- **Exercise goal**: Give back exactly the lines that start at the one containing "as the original instance. It will also" and run to the end of the material below, both ends included.

- **Data in this exercise**:
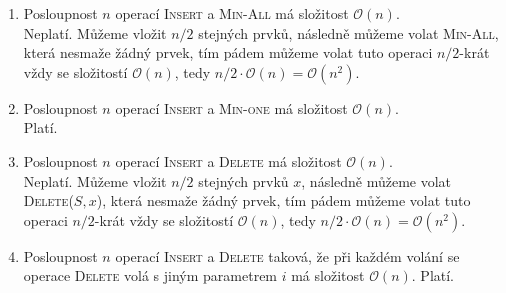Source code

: \documentclass[12pt]{iv003}
\begin{document}
\begin{enumerate}
	\item Posloupnost $n$ operací \textsc{Insert} a \textsc{Min-All} má složitost $\mathcal{O}(n)$.\\
	Neplatí. Můžeme vložit $n/2$ stejných prvků, následně můžeme volat \textsc{Min-All}, která nesmaže žádný prvek, tím pádem můžeme volat tuto operaci $n/2$-krát vždy se složitostí $\mathcal{O}(n)$, tedy $n/2 \cdot \mathcal{O}(n) = \mathcal{O}(n^{2})$. 
	\item Posloupnost $n$ operací \textsc{Insert} a \textsc{Min-one} má složitost $\mathcal{O}(n)$.\\
	Platí.
	\item Posloupnost $n$ operací \textsc{Insert} a \textsc{Delete} má složitost $\mathcal{O}(n)$.\\
	Neplatí. Můžeme vložit $n/2$ stejných prvků $x$, následně můžeme volat \textsc{Delete}($S,x$), která nesmaže žádný prvek, tím pádem můžeme volat tuto operaci $n/2$-krát vždy se složitostí $\mathcal{O}(n)$, tedy $n/2 \cdot \mathcal{O}(n) = \mathcal{O}(n^{2})$. 
	\item Posloupnost $n$ operací \textsc{Insert} a \textsc{Delete} taková, že při každém volání se operace \textsc{Delete} volá s jiným parametrem $i$ má složitost $\mathcal{O}(n)$.
	Platí. 
\end{enumerate}
\end{document}

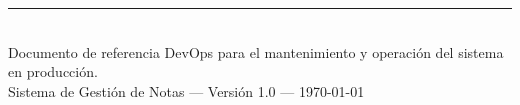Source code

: \documentclass[12pt, a4paper]{article}
\begin{document}
\vfill
\begin{center}
    \rule{0.5\linewidth}{0.4pt}\\[0.3cm]
    {\small Documento de referencia DevOps para el mantenimiento y operación del sistema en producción.}\\[0.2cm]
    {\small Sistema de Gestión de Notas --- Versión 1.0 --- \today}
\end{center}
\end{document}
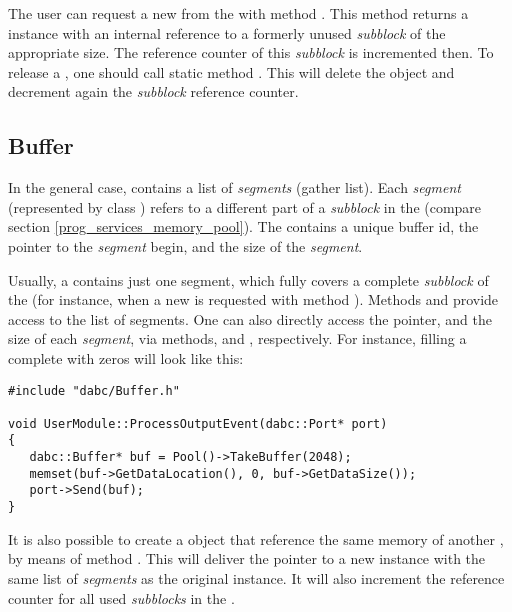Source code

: The user can request a new  from the  with method . This method returns a  instance 
with an internal reference to a formerly unused {\em subblock} 
of the appropriate size. The reference counter of this {\em subblock} is incremented
then. To release a , one should call static method .  
This will delete the  object and decrement 
again the {\em subblock} reference counter.



\subsection{Buffer}
\label{prog_services_memory_buffer}
In the general case,  contains a list of {\em segments} (gather list).
Each {\em segment} (represented by class )
refers to a different part of a {\em subblock} in the 
(compare section \ref{prog_services_memory_pool}). The
 contains a unique buffer id, the pointer
to the {\em segment} begin, and the size of the {\em segment}. 



Usually, a  contains 
just one segment, which fully covers a complete {\em subblock} 
of the  (for instance, 
when a new  is requested with method ). 
Methods  and
 provide access to the list of segments. 
One can also directly access the pointer, and the size of each {\em segment}, via methods, and , respectively.
For instance, filling a complete  with zeros will look like this:  
 
\begin{small}
\begin{verbatim}     
#include "dabc/Buffer.h"

void UserModule::ProcessOutputEvent(dabc::Port* port)
{
   dabc::Buffer* buf = Pool()->TakeBuffer(2048);
   memset(buf->GetDataLocation(), 0, buf->GetDataSize());
   port->Send(buf);
}
\end{verbatim}     
\end{small}


It is also possible to create a  object that reference 
the same memory of another , by means of method
.
This will deliver the pointer to a new
 instance with the same list of {\em segments}
as the original instance. It will also
increment the reference counter for all used  
{\em subblocks} in the .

- **Task output**:
as the original instance. It will also
increment the reference counter for all used  
{\em subblocks} in the .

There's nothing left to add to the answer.